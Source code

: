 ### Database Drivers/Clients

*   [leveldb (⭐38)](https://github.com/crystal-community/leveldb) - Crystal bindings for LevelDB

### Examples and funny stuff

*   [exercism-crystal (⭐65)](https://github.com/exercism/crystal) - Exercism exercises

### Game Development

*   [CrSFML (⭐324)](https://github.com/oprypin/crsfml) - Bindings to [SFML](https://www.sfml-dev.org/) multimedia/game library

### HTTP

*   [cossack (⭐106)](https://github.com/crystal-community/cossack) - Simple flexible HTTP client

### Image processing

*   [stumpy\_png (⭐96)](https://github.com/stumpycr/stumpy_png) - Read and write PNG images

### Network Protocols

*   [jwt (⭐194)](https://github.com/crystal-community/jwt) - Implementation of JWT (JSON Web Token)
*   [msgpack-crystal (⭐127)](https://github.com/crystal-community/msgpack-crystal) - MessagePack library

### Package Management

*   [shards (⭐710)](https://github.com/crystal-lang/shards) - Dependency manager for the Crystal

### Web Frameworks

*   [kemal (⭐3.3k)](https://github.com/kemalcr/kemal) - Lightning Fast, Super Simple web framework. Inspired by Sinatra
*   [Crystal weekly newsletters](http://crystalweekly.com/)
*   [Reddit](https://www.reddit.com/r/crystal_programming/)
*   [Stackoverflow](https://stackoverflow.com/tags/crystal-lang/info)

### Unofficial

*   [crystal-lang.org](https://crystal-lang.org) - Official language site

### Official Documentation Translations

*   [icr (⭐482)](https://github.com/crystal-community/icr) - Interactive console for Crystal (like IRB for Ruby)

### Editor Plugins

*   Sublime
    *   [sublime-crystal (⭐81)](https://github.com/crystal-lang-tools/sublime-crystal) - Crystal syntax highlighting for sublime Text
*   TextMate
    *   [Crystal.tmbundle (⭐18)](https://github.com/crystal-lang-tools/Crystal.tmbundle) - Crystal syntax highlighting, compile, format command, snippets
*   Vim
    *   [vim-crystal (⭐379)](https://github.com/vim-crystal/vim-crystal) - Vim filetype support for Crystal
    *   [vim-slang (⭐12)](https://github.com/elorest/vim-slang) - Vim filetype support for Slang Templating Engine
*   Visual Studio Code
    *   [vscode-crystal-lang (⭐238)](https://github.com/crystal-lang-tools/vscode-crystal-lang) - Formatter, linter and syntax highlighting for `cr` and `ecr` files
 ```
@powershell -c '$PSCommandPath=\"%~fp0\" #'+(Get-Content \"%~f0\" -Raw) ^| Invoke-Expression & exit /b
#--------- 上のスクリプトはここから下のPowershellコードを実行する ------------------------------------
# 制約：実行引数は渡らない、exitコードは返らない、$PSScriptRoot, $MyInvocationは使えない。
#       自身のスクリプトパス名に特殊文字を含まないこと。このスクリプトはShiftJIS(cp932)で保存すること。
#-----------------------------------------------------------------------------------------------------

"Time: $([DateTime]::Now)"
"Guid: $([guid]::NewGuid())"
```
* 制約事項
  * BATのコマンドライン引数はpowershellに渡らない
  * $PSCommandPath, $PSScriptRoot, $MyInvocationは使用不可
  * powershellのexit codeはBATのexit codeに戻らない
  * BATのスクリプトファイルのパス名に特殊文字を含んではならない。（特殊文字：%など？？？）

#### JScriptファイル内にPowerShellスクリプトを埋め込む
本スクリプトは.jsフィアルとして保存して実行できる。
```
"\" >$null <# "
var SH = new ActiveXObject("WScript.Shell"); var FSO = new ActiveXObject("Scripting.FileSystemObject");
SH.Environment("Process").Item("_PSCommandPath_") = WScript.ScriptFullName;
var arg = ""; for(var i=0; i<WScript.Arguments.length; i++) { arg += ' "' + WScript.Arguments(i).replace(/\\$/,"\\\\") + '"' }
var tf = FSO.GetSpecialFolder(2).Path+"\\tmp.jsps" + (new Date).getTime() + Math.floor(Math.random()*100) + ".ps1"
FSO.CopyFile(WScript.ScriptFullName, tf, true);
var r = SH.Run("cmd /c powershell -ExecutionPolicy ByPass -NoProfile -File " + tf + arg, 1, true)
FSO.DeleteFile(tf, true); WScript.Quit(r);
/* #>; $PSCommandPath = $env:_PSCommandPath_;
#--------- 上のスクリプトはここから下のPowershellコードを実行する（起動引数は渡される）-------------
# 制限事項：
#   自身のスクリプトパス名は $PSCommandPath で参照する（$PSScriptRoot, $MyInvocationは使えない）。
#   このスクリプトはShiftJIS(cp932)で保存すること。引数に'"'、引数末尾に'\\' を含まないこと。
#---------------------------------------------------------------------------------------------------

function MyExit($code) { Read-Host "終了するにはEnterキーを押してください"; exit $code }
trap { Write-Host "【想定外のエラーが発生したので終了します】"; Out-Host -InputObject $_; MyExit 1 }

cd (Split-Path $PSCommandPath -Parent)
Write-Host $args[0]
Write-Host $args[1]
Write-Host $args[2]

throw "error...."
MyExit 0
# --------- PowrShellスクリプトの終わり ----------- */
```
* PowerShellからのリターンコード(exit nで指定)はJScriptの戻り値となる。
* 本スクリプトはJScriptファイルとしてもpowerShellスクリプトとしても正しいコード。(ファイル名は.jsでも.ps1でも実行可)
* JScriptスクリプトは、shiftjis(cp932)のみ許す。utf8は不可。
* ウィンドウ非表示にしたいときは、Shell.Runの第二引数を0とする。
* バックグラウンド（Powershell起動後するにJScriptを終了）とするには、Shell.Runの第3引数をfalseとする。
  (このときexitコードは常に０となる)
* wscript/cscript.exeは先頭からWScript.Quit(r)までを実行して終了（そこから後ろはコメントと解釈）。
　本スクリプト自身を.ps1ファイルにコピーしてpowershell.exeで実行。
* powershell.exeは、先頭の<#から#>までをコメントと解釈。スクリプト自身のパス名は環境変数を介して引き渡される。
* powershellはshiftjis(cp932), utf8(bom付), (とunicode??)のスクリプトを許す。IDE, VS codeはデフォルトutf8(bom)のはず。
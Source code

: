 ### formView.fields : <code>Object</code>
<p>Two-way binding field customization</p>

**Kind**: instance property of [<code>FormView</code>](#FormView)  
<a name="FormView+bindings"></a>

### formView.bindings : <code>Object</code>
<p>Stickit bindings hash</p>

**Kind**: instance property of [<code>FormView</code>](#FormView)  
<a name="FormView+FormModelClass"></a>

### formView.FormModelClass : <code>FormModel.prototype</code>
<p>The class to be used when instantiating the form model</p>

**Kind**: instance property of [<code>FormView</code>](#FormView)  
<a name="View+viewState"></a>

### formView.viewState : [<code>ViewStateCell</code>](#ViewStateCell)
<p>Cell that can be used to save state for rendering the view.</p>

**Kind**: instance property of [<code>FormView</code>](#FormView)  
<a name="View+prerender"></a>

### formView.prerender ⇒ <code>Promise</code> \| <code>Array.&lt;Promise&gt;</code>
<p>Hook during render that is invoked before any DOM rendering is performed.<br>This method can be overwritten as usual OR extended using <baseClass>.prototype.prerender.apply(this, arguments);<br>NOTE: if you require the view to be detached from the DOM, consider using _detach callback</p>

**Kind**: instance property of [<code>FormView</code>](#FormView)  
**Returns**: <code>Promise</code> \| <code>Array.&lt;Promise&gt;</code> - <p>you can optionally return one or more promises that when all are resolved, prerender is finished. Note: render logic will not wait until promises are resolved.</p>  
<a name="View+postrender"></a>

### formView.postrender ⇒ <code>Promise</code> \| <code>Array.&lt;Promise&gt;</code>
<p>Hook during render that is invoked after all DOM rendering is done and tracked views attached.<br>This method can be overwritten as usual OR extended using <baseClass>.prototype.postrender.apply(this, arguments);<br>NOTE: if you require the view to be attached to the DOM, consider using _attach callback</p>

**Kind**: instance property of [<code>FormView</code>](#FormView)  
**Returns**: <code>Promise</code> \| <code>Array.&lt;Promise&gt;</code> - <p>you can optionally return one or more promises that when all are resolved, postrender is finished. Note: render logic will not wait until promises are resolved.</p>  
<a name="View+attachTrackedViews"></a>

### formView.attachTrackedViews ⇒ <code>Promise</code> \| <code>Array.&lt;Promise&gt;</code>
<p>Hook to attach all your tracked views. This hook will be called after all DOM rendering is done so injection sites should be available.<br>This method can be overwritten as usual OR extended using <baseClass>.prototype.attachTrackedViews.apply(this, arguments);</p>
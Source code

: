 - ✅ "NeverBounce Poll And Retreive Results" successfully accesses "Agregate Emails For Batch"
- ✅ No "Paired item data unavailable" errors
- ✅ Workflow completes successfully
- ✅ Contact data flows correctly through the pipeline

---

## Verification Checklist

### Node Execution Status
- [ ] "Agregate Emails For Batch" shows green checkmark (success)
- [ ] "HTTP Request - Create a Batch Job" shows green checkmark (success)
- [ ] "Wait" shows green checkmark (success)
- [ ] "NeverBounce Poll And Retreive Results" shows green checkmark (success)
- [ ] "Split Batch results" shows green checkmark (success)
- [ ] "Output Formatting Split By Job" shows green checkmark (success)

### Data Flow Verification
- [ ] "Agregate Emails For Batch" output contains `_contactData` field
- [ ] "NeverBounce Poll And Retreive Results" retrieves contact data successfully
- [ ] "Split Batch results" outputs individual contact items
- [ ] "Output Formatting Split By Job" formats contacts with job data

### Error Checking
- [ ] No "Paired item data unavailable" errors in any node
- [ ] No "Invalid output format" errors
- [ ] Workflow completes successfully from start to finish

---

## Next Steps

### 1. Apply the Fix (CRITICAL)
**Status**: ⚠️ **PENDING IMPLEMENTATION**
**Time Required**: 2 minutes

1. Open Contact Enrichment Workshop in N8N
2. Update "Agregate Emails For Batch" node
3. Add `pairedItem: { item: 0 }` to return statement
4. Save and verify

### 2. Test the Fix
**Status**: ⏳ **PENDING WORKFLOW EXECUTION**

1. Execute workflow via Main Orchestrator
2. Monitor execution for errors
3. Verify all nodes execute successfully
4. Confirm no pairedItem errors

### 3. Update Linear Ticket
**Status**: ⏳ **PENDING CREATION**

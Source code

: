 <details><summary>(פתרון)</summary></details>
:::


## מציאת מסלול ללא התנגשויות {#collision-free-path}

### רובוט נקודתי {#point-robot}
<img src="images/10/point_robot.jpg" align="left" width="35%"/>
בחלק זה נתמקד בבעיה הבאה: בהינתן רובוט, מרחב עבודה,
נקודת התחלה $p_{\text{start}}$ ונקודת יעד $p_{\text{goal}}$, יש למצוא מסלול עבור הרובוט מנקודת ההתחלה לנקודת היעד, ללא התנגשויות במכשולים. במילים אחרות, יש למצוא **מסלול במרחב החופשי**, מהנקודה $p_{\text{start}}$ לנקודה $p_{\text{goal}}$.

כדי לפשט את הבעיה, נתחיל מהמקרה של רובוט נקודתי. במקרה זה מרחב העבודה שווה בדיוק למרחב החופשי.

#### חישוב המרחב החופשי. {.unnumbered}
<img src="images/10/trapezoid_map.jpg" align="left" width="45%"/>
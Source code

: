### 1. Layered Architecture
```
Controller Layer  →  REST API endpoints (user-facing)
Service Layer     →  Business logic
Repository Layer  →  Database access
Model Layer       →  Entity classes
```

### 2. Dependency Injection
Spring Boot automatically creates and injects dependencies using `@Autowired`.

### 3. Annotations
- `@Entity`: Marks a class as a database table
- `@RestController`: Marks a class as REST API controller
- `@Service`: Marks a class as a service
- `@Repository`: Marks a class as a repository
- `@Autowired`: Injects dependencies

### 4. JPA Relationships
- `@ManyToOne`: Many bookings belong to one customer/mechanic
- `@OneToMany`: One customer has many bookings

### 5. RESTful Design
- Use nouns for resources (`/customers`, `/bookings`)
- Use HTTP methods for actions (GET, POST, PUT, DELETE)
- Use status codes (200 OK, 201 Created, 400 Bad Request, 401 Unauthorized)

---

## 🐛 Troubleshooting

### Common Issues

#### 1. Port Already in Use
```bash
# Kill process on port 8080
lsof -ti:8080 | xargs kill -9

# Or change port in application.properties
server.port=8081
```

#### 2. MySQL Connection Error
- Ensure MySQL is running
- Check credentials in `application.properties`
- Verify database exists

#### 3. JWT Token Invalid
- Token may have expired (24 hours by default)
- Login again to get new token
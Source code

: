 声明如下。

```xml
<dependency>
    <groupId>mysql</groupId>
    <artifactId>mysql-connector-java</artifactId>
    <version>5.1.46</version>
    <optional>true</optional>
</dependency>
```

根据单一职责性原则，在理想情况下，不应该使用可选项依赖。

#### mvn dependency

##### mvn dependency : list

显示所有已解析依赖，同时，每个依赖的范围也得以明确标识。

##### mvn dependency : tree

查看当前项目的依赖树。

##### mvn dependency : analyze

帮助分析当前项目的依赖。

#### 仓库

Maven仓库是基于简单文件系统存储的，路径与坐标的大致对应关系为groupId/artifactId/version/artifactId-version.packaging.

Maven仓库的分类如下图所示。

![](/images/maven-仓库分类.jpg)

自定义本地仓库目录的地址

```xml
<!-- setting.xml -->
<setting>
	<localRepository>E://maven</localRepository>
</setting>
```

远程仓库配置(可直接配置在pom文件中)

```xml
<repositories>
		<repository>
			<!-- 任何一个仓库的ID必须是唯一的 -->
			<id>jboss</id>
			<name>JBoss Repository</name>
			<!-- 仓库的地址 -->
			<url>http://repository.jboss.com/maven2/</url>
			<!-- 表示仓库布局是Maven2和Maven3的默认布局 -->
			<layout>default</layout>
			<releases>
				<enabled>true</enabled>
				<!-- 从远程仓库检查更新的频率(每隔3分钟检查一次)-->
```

━━━━━━━━━━

**Your goal:** All lines above that include the word "MyInvocationは使えない" should be located and copied.

**Exercise response:**
# 制約：実行引数は渡らない、exitコードは返らない、$PSScriptRoot, $MyInvocationは使えない。
#   自身のスクリプトパス名は $PSCommandPath で参照する（$PSScriptRoot, $MyInvocationは使えない）。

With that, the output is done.